Saturday, 5 September 2009

City leader sacked over China protests and unrest continues!


As a China watcher; I’ve been somewhat slow to comment on the recent developments in the western city of Urumqi, where what’s being reported as racial tensions that have led to violent confrontations amongst different groups and the authorities, has now seen the sacking today of the Communist Party chief Li Zhi for allegedly trying to appease public anger.

This week violence has broken out in all its ‘ugliness’ following on from a series of stabbings with hypodermic needles that the government blames on Muslim separatists that torched off the protests, which left five dead, and further unnerved the city still uneasy from July rioting that killed 197, mostly members of China's Han majority attacked by Muslim Uighurs. So will this ball up into something else, remains to be seen. On Thursday and Friday thousands marched demanding the dismissal of Li and his boss’s for failing to provide adequate public safety.
According to Wikipedia, with an urban population of over 2.3 million people, Ürümqi, whose name means "beautiful pasture", is by far the largest city on China's vast Western interior. Since the 1990s Urumqi has become gradually developed economically and now serves as a regional transport node and commercial centre.

Ürümqi is a major industrial centre within Xinjiang. Ürümqi, together with Karamay and Bayin'gholin, account for 64.5% of the total industrial output of Xinjiang. Ürümqi is also the largest consumer centre in the region, recording ¥41.9 billion retail sales of consumer goods in 2008, an increase of 26% from 2007. The GDP per capita reached US$6,222 in 2008. According to statistics, Urumqi ranked 7th in 2008 by the disposable income for urban residents among cities in Western China. Ürümqi has been a central developmental target for the China Western Development project that the Central Government is pursuing.
The July 2009 riots broke out on 5 on the first day it involved at least 1,000 Uyghurs in what began as a protest, but after confrontations with police escalated into attacks on Hans.Two days later, on 7 July, hundreds of Han people clashed with both police and Uyghurs On 8 July, Chinese President Hu Jintao cut short his attendance of the 35th G8 summit and returned to China due to the situation in Xinjiang.
The violence was part of ongoing ethnic tensions between the Han—the largest ethnic group in China—and the Uyghurs—a Turkic, and predominantly Muslim, minority ethnic group in China. The specific riots were sparked by Uyghur dissatisfaction with the Chinese central government's handling of the deaths of two Uyghur workers, as part of an ethnic brawl ten days earlier in Guangdong province Officials said at least 197 people are dead, with 1,721 others injured and many motor vehicles and buildings destroyed.

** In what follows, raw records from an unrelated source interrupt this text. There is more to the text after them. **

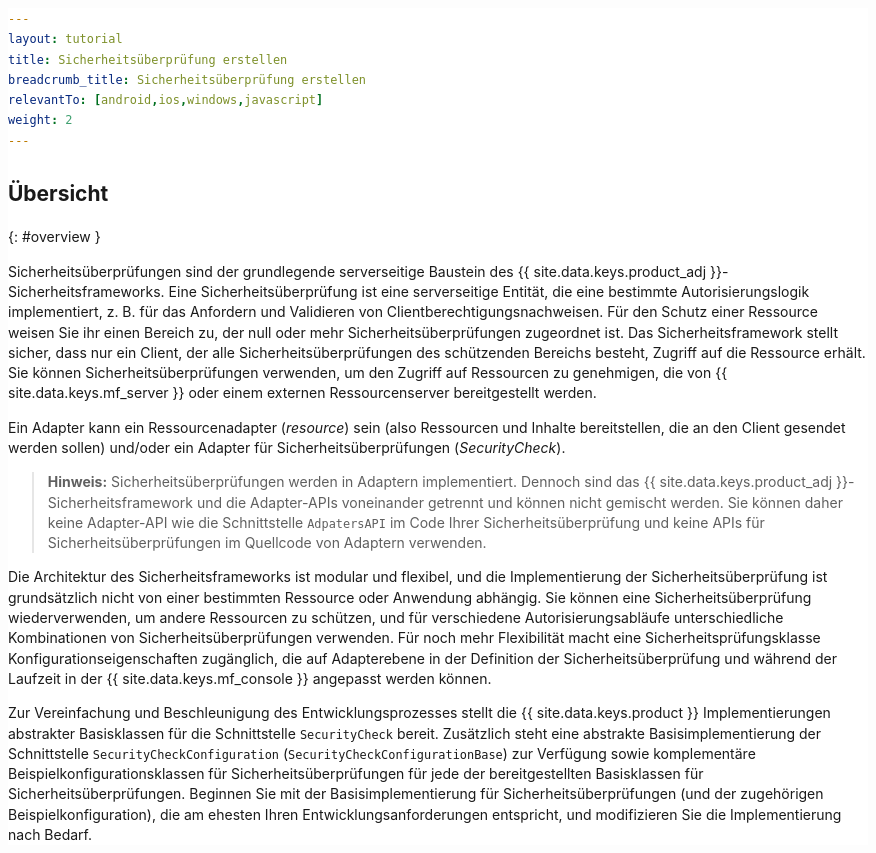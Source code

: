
 ```yaml
---
layout: tutorial
title: Sicherheitsüberprüfung erstellen
breadcrumb_title: Sicherheitsüberprüfung erstellen
relevantTo: [android,ios,windows,javascript]
weight: 2
---
```


## Übersicht
{: #overview }

Sicherheitsüberprüfungen sind der grundlegende serverseitige Baustein des
{{ site.data.keys.product_adj }}-Sicherheitsframeworks. Eine Sicherheitsüberprüfung ist
eine serverseitige Entität, die eine bestimmte Autorisierungslogik implementiert, z. B. für das Anfordern und Validieren von Clientberechtigungsnachweisen. Für den Schutz einer Ressource weisen Sie ihr einen Bereich zu, der null oder mehr Sicherheitsüberprüfungen zugeordnet ist. Das Sicherheitsframework stellt sicher, dass nur
ein Client, der alle Sicherheitsüberprüfungen des schützenden Bereichs besteht, Zugriff auf die Ressource
erhält. Sie können Sicherheitsüberprüfungen verwenden, um den
Zugriff auf Ressourcen zu genehmigen, die von
{{ site.data.keys.mf_server }} oder einem externen Ressourcenserver
bereitgestellt werden. 

Ein Adapter kann ein Ressourcenadapter (*resource*) sein (also Ressourcen und
Inhalte bereitstellen, die an den Client gesendet werden sollen)
und/oder ein Adapter für Sicherheitsüberprüfungen (*SecurityCheck*). 

> <b>Hinweis:</b> Sicherheitsüberprüfungen werden in Adaptern implementiert.
Dennoch sind das {{ site.data.keys.product_adj }}-Sicherheitsframework und die Adapter-APIs voneinander getrennt
und können nicht gemischt werden. Sie können daher
keine Adapter-API wie die Schnittstelle `AdpatersAPI` im Code Ihrer Sicherheitsüberprüfung
und keine APIs für Sicherheitsüberprüfungen im Quellcode von Adaptern verwenden.

Die Architektur des Sicherheitsframeworks ist modular und
flexibel, und die Implementierung der Sicherheitsüberprüfung ist grundsätzlich nicht von einer bestimmten Ressource oder Anwendung abhängig. Sie können eine
Sicherheitsüberprüfung wiederverwenden, um andere Ressourcen zu schützen, und für verschiedene Autorisierungsabläufe unterschiedliche Kombinationen von Sicherheitsüberprüfungen verwenden. Für noch mehr Flexibilität macht eine Sicherheitsprüfungsklasse
Konfigurationseigenschaften zugänglich, die auf Adapterebene in der Definition der Sicherheitsüberprüfung und während der Laufzeit
in der {{ site.data.keys.mf_console }} angepasst werden können. 

Zur Vereinfachung und Beschleunigung des
Entwicklungsprozesses stellt die {{ site.data.keys.product }} Implementierungen abstrakter Basisklassen für die
Schnittstelle `SecurityCheck` bereit.
Zusätzlich steht eine abstrakte Basisimplementierung der Schnittstelle
`SecurityCheckConfiguration`
(`SecurityCheckConfigurationBase`) zur Verfügung sowie
komplementäre Beispielkonfigurationsklassen für Sicherheitsüberprüfungen für jede der bereitgestellten Basisklassen für Sicherheitsüberprüfungen. Beginnen Sie mit der
Basisimplementierung für Sicherheitsüberprüfungen (und der zugehörigen Beispielkonfiguration), die am ehesten Ihren Entwicklungsanforderungen entspricht, und modifizieren Sie die
Implementierung nach Bedarf.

Police attempted to quell the rioters with tear gas, water hoses, armoured vehicles, and roadblocks, while the government responded by strictly enforcing curfew in most urban areas Authorities shut down Internet services and restricted cell phone services in Ürümqi for the night.

The cause of the riots is disputed. While the protests that preceded the riots were ostensibly a response to the death of two Uyghur workers in Guangdong, the Chinese central government claimed that the riots themselves had been planned from abroad by the World Uyghur Congress (WUC); Rebiya Kadeer, its president, denied the charges.
My own estimation is that these protests represent a worrying significance for the Chinese Ruling Class that we in the west should not underestimate. Looking Back; Tiananmen was China’s failed but nevertheless attempted perestroika and velvet revolution all rolled into one. Not only did the protests jactitate Beijing for the whole of six weeks back in 1989; it lit the fuse of a Chinese cracker that led to 181 separate demonstrations in cities and towns throughout China, including all of the provincial capitals like Urumqi. It would be foolish to forget that students from 319 Chinese universities were represented in Tiananmen Square, and that the leadership of Communist Party was divided over how to respond or that the army had 150 officers who declared that they would not fire on demonstrators after martial law had been declared and at least a third of the Central Committee wanted to reach a compromise with the protesters, but instead the world witnessed a furious and tempestuous crack down on dissent.

The Communist Party of China knows one thing for certain, and that’s; they might not survive another Tiananmen Squire and that cracker may still go off. That’s why I’m a watcher!